London Mayor Sadiq Khan has named the members of his new Committee for Diversity in the Public Realm, which will work to increase representation of people of color, women, the LGBTQ+ community, and disability groups in the city’s public monuments and street and building names, which, the mayor points out, largely reflect Victorian-era Britain.
The committee is not charged with deciding on removing any existing public monuments.
Among the appointees are a number of arts professionals, including Chisenhale Gallery director Zoé Whitley; Evening Standard architecture critic Robert Bevan; Fourth Plinth commissioner and Art on the Underground director Eleanor Pinfield; architect Pedro Gil, and curator and historian Sandy Nairne. Several other members come from outside the art world: Emmy Award-winning actor Riz Ahmed; Queer Bible founder Jack Guinness, and activist Toyin Agbetu.
“For far too long, too many Londoners have felt unrepresented by the statues, street names, and building names all around them, and it’s important that we do what we can to ensure our rich and diverse history is celebrated and properly commemorated in our city,” said Khan in a statement.
Since the police killing of George Floyd in the US in May 2020, activists around the world have taken it into their own hands to remove monuments and statues commemorating slaveowners, eugenicists, and other objectionable historical figures, as well as calling on museums to acknowledge their colonialist histories. City officials in the UK removed controversial monuments within just weeks of Floyd’s death; London even boarded up statues in an effort to defuse tensions between far-right groups and monument activists.

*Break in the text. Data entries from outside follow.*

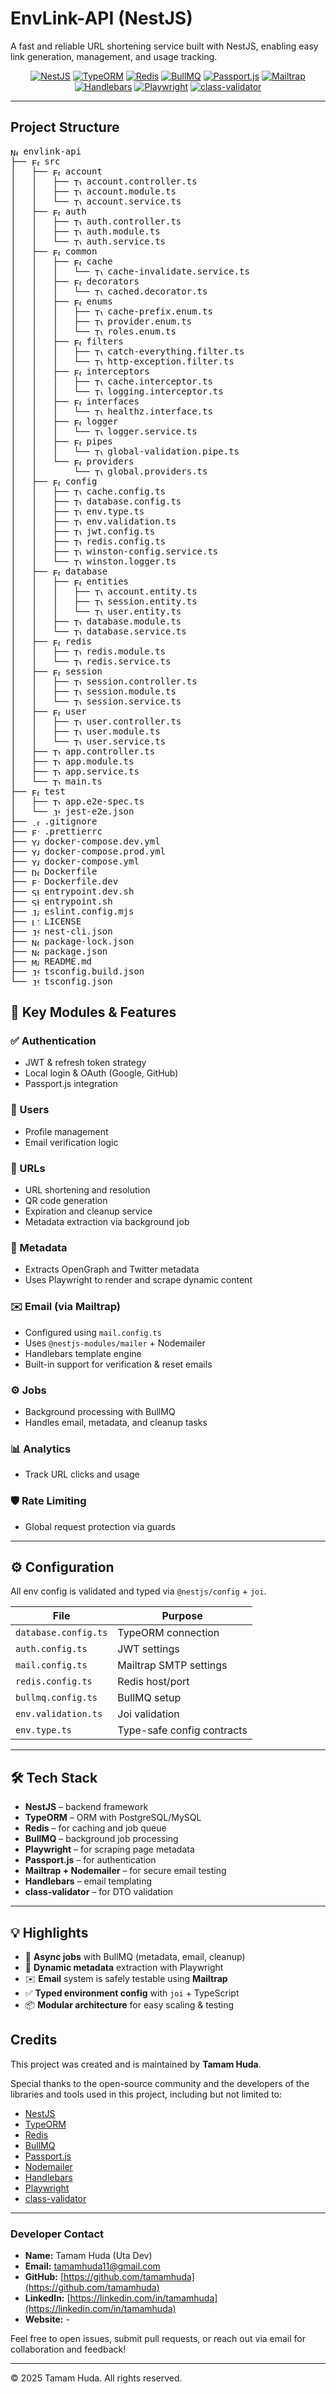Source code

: # EnvLink-API (NestJS)

A fast and reliable URL shortening service built with NestJS, enabling easy link generation, management, and usage tracking.

<p align="center">
  <a href="https://nestjs.com/" target="_blank"><img src="https://img.shields.io/badge/NestJS-8DA0F8?logo=nestjs&logoColor=white&style=flat-square" alt="NestJS" /></a>
  <a href="https://typeorm.io/" target="_blank"><img src="https://img.shields.io/badge/TypeORM-3178C6?logo=typeorm&logoColor=white&style=flat-square" alt="TypeORM" /></a>
  <a href="https://redis.io/" target="_blank"><img src="https://img.shields.io/badge/Redis-DC382D?logo=redis&logoColor=white&style=flat-square" alt="Redis" /></a>
  <a href="https://bullmq.io/" target="_blank"><img src="https://img.shields.io/badge/BullMQ-00BFFF?logo=node.js&logoColor=white&style=flat-square" alt="BullMQ" /></a>
  <a href="https://www.passportjs.org/" target="_blank"><img src="https://img.shields.io/badge/Passport.js-34495E?logo=passport&logoColor=white&style=flat-square" alt="Passport.js" /></a>
  <a href="https://mailtrap.io/" target="_blank"><img src="https://img.shields.io/badge/Mailtrap-9F3EDD?logo=mailtrap&logoColor=white&style=flat-square" alt="Mailtrap" /></a>
  <a href="https://handlebarsjs.com/" target="_blank"><img src="https://img.shields.io/badge/Handlebars-E34F26?logo=handlebarsdotjs&logoColor=white&style=flat-square" alt="Handlebars" /></a>
  <a href="https://playwright.dev/" target="_blank"><img src="https://img.shields.io/badge/Playwright-000000?logo=playwright&logoColor=white&style=flat-square" alt="Playwright" /></a>
  <a href="https://github.com/typestack/class-validator" target="_blank"><img src="https://img.shields.io/badge/class--validator-7B1FA2?logo=typescript&logoColor=white&style=flat-square" alt="class-validator" /></a>
</p>

---

## Project Structure
<pre>
<img src="https://logo.svgcdn.com/l/nestjs.svg" alt="NestJS" style="width:12px; height:12px; object-fit:contain; vertical-align:middle;" /> envlink-api
├── <img src="https://cdn-icons-png.flaticon.com/512/14090/14090367.png" alt="Folder" style="width:12px; height:12px; object-fit:contain; vertical-align:middle;" /> src
│   ├── <img src="https://cdn-icons-png.flaticon.com/512/14090/14090367.png" alt="Folder" style="width:12px; height:12px; object-fit:contain; vertical-align:middle;" /> account
│   │   ├── <img src="https://logo.svgcdn.com/l/typescript-icon.svg" alt="TypeScript" style="width:12px; height:12px; object-fit:contain; vertical-align:middle;" /> account.controller.ts
│   │   ├── <img src="https://logo.svgcdn.com/l/typescript-icon.svg" alt="TypeScript" style="width:12px; height:12px; object-fit:contain; vertical-align:middle;" /> account.module.ts
│   │   └── <img src="https://logo.svgcdn.com/l/typescript-icon.svg" alt="TypeScript" style="width:12px; height:12px; object-fit:contain; vertical-align:middle;" /> account.service.ts
│   ├── <img src="https://cdn-icons-png.flaticon.com/512/14090/14090367.png" alt="Folder" style="width:12px; height:12px; object-fit:contain; vertical-align:middle;" /> auth
│   │   ├── <img src="https://logo.svgcdn.com/l/typescript-icon.svg" alt="TypeScript" style="width:12px; height:12px; object-fit:contain; vertical-align:middle;" /> auth.controller.ts
│   │   ├── <img src="https://logo.svgcdn.com/l/typescript-icon.svg" alt="TypeScript" style="width:12px; height:12px; object-fit:contain; vertical-align:middle;" /> auth.module.ts
│   │   └── <img src="https://logo.svgcdn.com/l/typescript-icon.svg" alt="TypeScript" style="width:12px; height:12px; object-fit:contain; vertical-align:middle;" /> auth.service.ts
│   ├── <img src="https://cdn-icons-png.flaticon.com/512/14090/14090367.png" alt="Folder" style="width:12px; height:12px; object-fit:contain; vertical-align:middle;" /> common
│   │   ├── <img src="https://cdn-icons-png.flaticon.com/512/14090/14090367.png" alt="Folder" style="width:12px; height:12px; object-fit:contain; vertical-align:middle;" /> cache
│   │   │   └── <img src="https://logo.svgcdn.com/l/typescript-icon.svg" alt="TypeScript" style="width:12px; height:12px; object-fit:contain; vertical-align:middle;" /> cache-invalidate.service.ts
│   │   ├── <img src="https://cdn-icons-png.flaticon.com/512/14090/14090367.png" alt="Folder" style="width:12px; height:12px; object-fit:contain; vertical-align:middle;" /> decorators
│   │   │   └── <img src="https://logo.svgcdn.com/l/typescript-icon.svg" alt="TypeScript" style="width:12px; height:12px; object-fit:contain; vertical-align:middle;" /> cached.decorator.ts
│   │   ├── <img src="https://cdn-icons-png.flaticon.com/512/14090/14090367.png" alt="Folder" style="width:12px; height:12px; object-fit:contain; vertical-align:middle;" /> enums
│   │   │   ├── <img src="https://logo.svgcdn.com/l/typescript-icon.svg" alt="TypeScript" style="width:12px; height:12px; object-fit:contain; vertical-align:middle;" /> cache-prefix.enum.ts
│   │   │   ├── <img src="https://logo.svgcdn.com/l/typescript-icon.svg" alt="TypeScript" style="width:12px; height:12px; object-fit:contain; vertical-align:middle;" /> provider.enum.ts
│   │   │   └── <img src="https://logo.svgcdn.com/l/typescript-icon.svg" alt="TypeScript" style="width:12px; height:12px; object-fit:contain; vertical-align:middle;" /> roles.enum.ts
│   │   ├── <img src="https://cdn-icons-png.flaticon.com/512/14090/14090367.png" alt="Folder" style="width:12px; height:12px; object-fit:contain; vertical-align:middle;" /> filters
│   │   │   ├── <img src="https://logo.svgcdn.com/l/typescript-icon.svg" alt="TypeScript" style="width:12px; height:12px; object-fit:contain; vertical-align:middle;" /> catch-everything.filter.ts
│   │   │   └── <img src="https://logo.svgcdn.com/l/typescript-icon.svg" alt="TypeScript" style="width:12px; height:12px; object-fit:contain; vertical-align:middle;" /> http-exception.filter.ts
│   │   ├── <img src="https://cdn-icons-png.flaticon.com/512/14090/14090367.png" alt="Folder" style="width:12px; height:12px; object-fit:contain; vertical-align:middle;" /> interceptors
│   │   │   ├── <img src="https://logo.svgcdn.com/l/typescript-icon.svg" alt="TypeScript" style="width:12px; height:12px; object-fit:contain; vertical-align:middle;" /> cache.interceptor.ts
│   │   │   └── <img src="https://logo.svgcdn.com/l/typescript-icon.svg" alt="TypeScript" style="width:12px; height:12px; object-fit:contain; vertical-align:middle;" /> logging.interceptor.ts
│   │   ├── <img src="https://cdn-icons-png.flaticon.com/512/14090/14090367.png" alt="Folder" style="width:12px; height:12px; object-fit:contain; vertical-align:middle;" /> interfaces
│   │   │   └── <img src="https://logo.svgcdn.com/l/typescript-icon.svg" alt="TypeScript" style="width:12px; height:12px; object-fit:contain; vertical-align:middle;" /> healthz.interface.ts
│   │   ├── <img src="https://cdn-icons-png.flaticon.com/512/14090/14090367.png" alt="Folder" style="width:12px; height:12px; object-fit:contain; vertical-align:middle;" /> logger
│   │   │   └── <img src="https://logo.svgcdn.com/l/typescript-icon.svg" alt="TypeScript" style="width:12px; height:12px; object-fit:contain; vertical-align:middle;" /> logger.service.ts
│   │   ├── <img src="https://cdn-icons-png.flaticon.com/512/14090/14090367.png" alt="Folder" style="width:12px; height:12px; object-fit:contain; vertical-align:middle;" /> pipes
│   │   │   └── <img src="https://logo.svgcdn.com/l/typescript-icon.svg" alt="TypeScript" style="width:12px; height:12px; object-fit:contain; vertical-align:middle;" /> global-validation.pipe.ts
│   │   └── <img src="https://cdn-icons-png.flaticon.com/512/14090/14090367.png" alt="Folder" style="width:12px; height:12px; object-fit:contain; vertical-align:middle;" /> providers
│   │       └── <img src="https://logo.svgcdn.com/l/typescript-icon.svg" alt="TypeScript" style="width:12px; height:12px; object-fit:contain; vertical-align:middle;" /> global.providers.ts
│   ├── <img src="https://cdn-icons-png.flaticon.com/512/14090/14090367.png" alt="Folder" style="width:12px; height:12px; object-fit:contain; vertical-align:middle;" /> config
│   │   ├── <img src="https://logo.svgcdn.com/l/typescript-icon.svg" alt="TypeScript" style="width:12px; height:12px; object-fit:contain; vertical-align:middle;" /> cache.config.ts
│   │   ├── <img src="https://logo.svgcdn.com/l/typescript-icon.svg" alt="TypeScript" style="width:12px; height:12px; object-fit:contain; vertical-align:middle;" /> database.config.ts
│   │   ├── <img src="https://logo.svgcdn.com/l/typescript-icon.svg" alt="TypeScript" style="width:12px; height:12px; object-fit:contain; vertical-align:middle;" /> env.type.ts
│   │   ├── <img src="https://logo.svgcdn.com/l/typescript-icon.svg" alt="TypeScript" style="width:12px; height:12px; object-fit:contain; vertical-align:middle;" /> env.validation.ts
│   │   ├── <img src="https://logo.svgcdn.com/l/typescript-icon.svg" alt="TypeScript" style="width:12px; height:12px; object-fit:contain; vertical-align:middle;" /> jwt.config.ts
│   │   ├── <img src="https://logo.svgcdn.com/l/typescript-icon.svg" alt="TypeScript" style="width:12px; height:12px; object-fit:contain; vertical-align:middle;" /> redis.config.ts
│   │   ├── <img src="https://logo.svgcdn.com/l/typescript-icon.svg" alt="TypeScript" style="width:12px; height:12px; object-fit:contain; vertical-align:middle;" /> winston-config.service.ts
│   │   └── <img src="https://logo.svgcdn.com/l/typescript-icon.svg" alt="TypeScript" style="width:12px; height:12px; object-fit:contain; vertical-align:middle;" /> winston.logger.ts
│   ├── <img src="https://cdn-icons-png.flaticon.com/512/14090/14090367.png" alt="Folder" style="width:12px; height:12px; object-fit:contain; vertical-align:middle;" /> database
│   │   ├── <img src="https://cdn-icons-png.flaticon.com/512/14090/14090367.png" alt="Folder" style="width:12px; height:12px; object-fit:contain; vertical-align:middle;" /> entities
│   │   │   ├── <img src="https://logo.svgcdn.com/l/typescript-icon.svg" alt="TypeScript" style="width:12px; height:12px; object-fit:contain; vertical-align:middle;" /> account.entity.ts
│   │   │   ├── <img src="https://logo.svgcdn.com/l/typescript-icon.svg" alt="TypeScript" style="width:12px; height:12px; object-fit:contain; vertical-align:middle;" /> session.entity.ts
│   │   │   └── <img src="https://logo.svgcdn.com/l/typescript-icon.svg" alt="TypeScript" style="width:12px; height:12px; object-fit:contain; vertical-align:middle;" /> user.entity.ts
│   │   ├── <img src="https://logo.svgcdn.com/l/typescript-icon.svg" alt="TypeScript" style="width:12px; height:12px; object-fit:contain; vertical-align:middle;" /> database.module.ts
│   │   └── <img src="https://logo.svgcdn.com/l/typescript-icon.svg" alt="TypeScript" style="width:12px; height:12px; object-fit:contain; vertical-align:middle;" /> database.service.ts
│   ├── <img src="https://cdn-icons-png.flaticon.com/512/14090/14090367.png" alt="Folder" style="width:12px; height:12px; object-fit:contain; vertical-align:middle;" /> redis
│   │   ├── <img src="https://logo.svgcdn.com/l/typescript-icon.svg" alt="TypeScript" style="width:12px; height:12px; object-fit:contain; vertical-align:middle;" /> redis.module.ts
│   │   └── <img src="https://logo.svgcdn.com/l/typescript-icon.svg" alt="TypeScript" style="width:12px; height:12px; object-fit:contain; vertical-align:middle;" /> redis.service.ts
│   ├── <img src="https://cdn-icons-png.flaticon.com/512/14090/14090367.png" alt="Folder" style="width:12px; height:12px; object-fit:contain; vertical-align:middle;" /> session
│   │   ├── <img src="https://logo.svgcdn.com/l/typescript-icon.svg" alt="TypeScript" style="width:12px; height:12px; object-fit:contain; vertical-align:middle;" /> session.controller.ts
│   │   ├── <img src="https://logo.svgcdn.com/l/typescript-icon.svg" alt="TypeScript" style="width:12px; height:12px; object-fit:contain; vertical-align:middle;" /> session.module.ts
│   │   └── <img src="https://logo.svgcdn.com/l/typescript-icon.svg" alt="TypeScript" style="width:12px; height:12px; object-fit:contain; vertical-align:middle;" /> session.service.ts
│   ├── <img src="https://cdn-icons-png.flaticon.com/512/14090/14090367.png" alt="Folder" style="width:12px; height:12px; object-fit:contain; vertical-align:middle;" /> user
│   │   ├── <img src="https://logo.svgcdn.com/l/typescript-icon.svg" alt="TypeScript" style="width:12px; height:12px; object-fit:contain; vertical-align:middle;" /> user.controller.ts
│   │   ├── <img src="https://logo.svgcdn.com/l/typescript-icon.svg" alt="TypeScript" style="width:12px; height:12px; object-fit:contain; vertical-align:middle;" /> user.module.ts
│   │   └── <img src="https://logo.svgcdn.com/l/typescript-icon.svg" alt="TypeScript" style="width:12px; height:12px; object-fit:contain; vertical-align:middle;" /> user.service.ts
│   ├── <img src="https://logo.svgcdn.com/l/typescript-icon.svg" alt="TypeScript" style="width:12px; height:12px; object-fit:contain; vertical-align:middle;" /> app.controller.ts
│   ├── <img src="https://logo.svgcdn.com/l/typescript-icon.svg" alt="TypeScript" style="width:12px; height:12px; object-fit:contain; vertical-align:middle;" /> app.module.ts
│   ├── <img src="https://logo.svgcdn.com/l/typescript-icon.svg" alt="TypeScript" style="width:12px; height:12px; object-fit:contain; vertical-align:middle;" /> app.service.ts
│   └── <img src="https://logo.svgcdn.com/l/typescript-icon.svg" alt="TypeScript" style="width:12px; height:12px; object-fit:contain; vertical-align:middle;" /> main.ts
├── <img src="https://cdn-icons-png.flaticon.com/512/14090/14090367.png" alt="Folder" style="width:12px; height:12px; object-fit:contain; vertical-align:middle;" /> test
│   ├── <img src="https://logo.svgcdn.com/l/typescript-icon.svg" alt="TypeScript" style="width:12px; height:12px; object-fit:contain; vertical-align:middle;" /> app.e2e-spec.ts
│   └── <img src="https://cdn-icons-png.flaticon.com/512/11580/11580838.png" alt="JSON" style="width:12px; height:12px; object-fit:contain; vertical-align:middle;" /> jest-e2e.json
├── <img src="https://logo.svgcdn.com/l/git-icon.svg" alt=".gitignore" style="width:12px; height:12px; object-fit:contain; vertical-align:middle;" /> .gitignore
├── <img src="https://cdn-icons-png.flaticon.com/512/4194/4194717.png" alt="File" style="width:12px; height:12px; object-fit:contain; vertical-align:middle;" /> .prettierrc
├── <img src="https://logo.svgcdn.com/l/yaml.svg" alt="YAML" style="width:12px; height:12px; object-fit:contain; vertical-align:middle;" /> docker-compose.dev.yml
├── <img src="https://logo.svgcdn.com/l/yaml.svg" alt="YAML" style="width:12px; height:12px; object-fit:contain; vertical-align:middle;" /> docker-compose.prod.yml
├── <img src="https://logo.svgcdn.com/l/yaml.svg" alt="YAML" style="width:12px; height:12px; object-fit:contain; vertical-align:middle;" /> docker-compose.yml
├── <img src="https://logo.svgcdn.com/l/docker-icon.svg" alt="Dockerfile" style="width:12px; height:12px; object-fit:contain; vertical-align:middle;" /> Dockerfile
├── <img src="https://cdn-icons-png.flaticon.com/512/4194/4194717.png" alt="File" style="width:12px; height:12px; object-fit:contain; vertical-align:middle;" /> Dockerfile.dev
├── <img src="https://logo.svgcdn.com/l/bash-icon.svg" alt="Shell" style="width:12px; height:12px; object-fit:contain; vertical-align:middle;" /> entrypoint.dev.sh
├── <img src="https://logo.svgcdn.com/l/bash-icon.svg" alt="Shell" style="width:12px; height:12px; object-fit:contain; vertical-align:middle;" /> entrypoint.sh
├── <img src="https://logo.svgcdn.com/l/javascript.svg" alt="JavaScript" style="width:12px; height:12px; object-fit:contain; vertical-align:middle;" /> eslint.config.mjs
├── <img src="https://logo.svgcdn.com/l/github.svg" alt="LICENSE" style="width:12px; height:12px; object-fit:contain; vertical-align:middle;" /> LICENSE
├── <img src="https://cdn-icons-png.flaticon.com/512/11580/11580838.png" alt="JSON" style="width:12px; height:12px; object-fit:contain; vertical-align:middle;" /> nest-cli.json
├── <img src="https://logo.svgcdn.com/l/nodejs-icon.svg" alt="Node.js" style="width:12px; height:12px; object-fit:contain; vertical-align:middle;" /> package-lock.json
├── <img src="https://logo.svgcdn.com/l/nodejs-icon.svg" alt="Node.js" style="width:12px; height:12px; object-fit:contain; vertical-align:middle;" /> package.json
├── <img src="https://logo.svgcdn.com/l/markdown.svg" alt="Markdown" style="width:12px; height:12px; object-fit:contain; vertical-align:middle;" /> README.md
├── <img src="https://cdn-icons-png.flaticon.com/512/11580/11580838.png" alt="JSON" style="width:12px; height:12px; object-fit:contain; vertical-align:middle;" /> tsconfig.build.json
└── <img src="https://cdn-icons-png.flaticon.com/512/11580/11580838.png" alt="JSON" style="width:12px; height:12px; object-fit:contain; vertical-align:middle;" /> tsconfig.json
</pre>
## 🔐 Key Modules & Features

### ✅ Authentication
- JWT & refresh token strategy
- Local login & OAuth (Google, GitHub)
- Passport.js integration

### 👤 Users
- Profile management
- Email verification logic

### 🔗 URLs
- URL shortening and resolution
- QR code generation
- Expiration and cleanup service
- Metadata extraction via background job

### 📄 Metadata
- Extracts OpenGraph and Twitter metadata
- Uses Playwright to render and scrape dynamic content

### ✉️ Email (via Mailtrap)
- Configured using `mail.config.ts`
- Uses `@nestjs-modules/mailer` + Nodemailer
- Handlebars template engine
- Built-in support for verification & reset emails

### ⚙️ Jobs
- Background processing with BullMQ
- Handles email, metadata, and cleanup tasks

### 📊 Analytics
- Track URL clicks and usage

### 🛡️ Rate Limiting
- Global request protection via guards

---

## ⚙️ Configuration

All env config is validated and typed via `@nestjs/config` + `joi`.

| File | Purpose |
|------|---------|
| `database.config.ts` | TypeORM connection |
| `auth.config.ts` | JWT settings |
| `mail.config.ts` | Mailtrap SMTP settings |
| `redis.config.ts` | Redis host/port |
| `bullmq.config.ts` | BullMQ setup |
| `env.validation.ts` | Joi validation |
| `env.type.ts` | Type-safe config contracts |

---

## 🛠️ Tech Stack

- **NestJS** – backend framework
- **TypeORM** – ORM with PostgreSQL/MySQL
- **Redis** – for caching and job queue
- **BullMQ** – background job processing
- **Playwright** – for scraping page metadata
- **Passport.js** – for authentication
- **Mailtrap + Nodemailer** – for secure email testing
- **Handlebars** – email templating
- **class-validator** – for DTO validation

---

## 💡 Highlights

- 🔄 **Async jobs** with BullMQ (metadata, email, cleanup)
- 🧠 **Dynamic metadata** extraction with Playwright
- ✉️ **Email** system is safely testable using **Mailtrap**
- ✅ **Typed environment config** with `joi` + TypeScript
- 📦 **Modular architecture** for easy scaling & testing


## Credits

This project was created and is maintained by **Tamam Huda**.

Special thanks to the open-source community and the developers of the libraries and tools used in this project, including but not limited to:

- [NestJS](https://nestjs.com/)
- [TypeORM](https://typeorm.io/)
- [Redis](https://redis.io/)
- [BullMQ](https://bullmq.io/)
- [Passport.js](https://www.passportjs.org/)
- [Nodemailer](https://nodemailer.com/)
- [Handlebars](https://handlebarsjs.com/)
- [Playwright](https://playwright.dev/)
- [class-validator](https://github.com/typestack/class-validator)

---

### Developer Contact

- **Name:** Tamam Huda (Uta Dev)
- **Email:** tamamhuda11@gmail.com
- **GitHub:** [https://github.com/tamamhuda](https://github.com/tamamhuda)
- **LinkedIn:** [https://linkedin.com/in/tamamhuda](https://linkedin.com/in/tamamhuda)
- **Website:** -

Feel free to open issues, submit pull requests, or reach out via email for collaboration and feedback!

---

© 2025 Tamam Huda. All rights reserved.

Justine Simons, the deputy mayor for culture and creative industries, will co-chair the new committee along with deputy mayor for social integration, social mobility, and community engagement Debbie Weekes-Bernard.
The committee will serve alongside a working group of local councils as well as a partners board that includes ActionSpace, Art Fund, English Heritage and Shape Arts, Arts Council England, Black Cultural Archives, Historic England, and Iniva (Institute of International Visual Arts).
Those looking for some indication of what the mayor might have in mind might note that he has already commissioned a statue of suffragist Millicent Fawcett and voiced his support for new institutions such as a National Slavery Museum and a National Sikh War Memorial.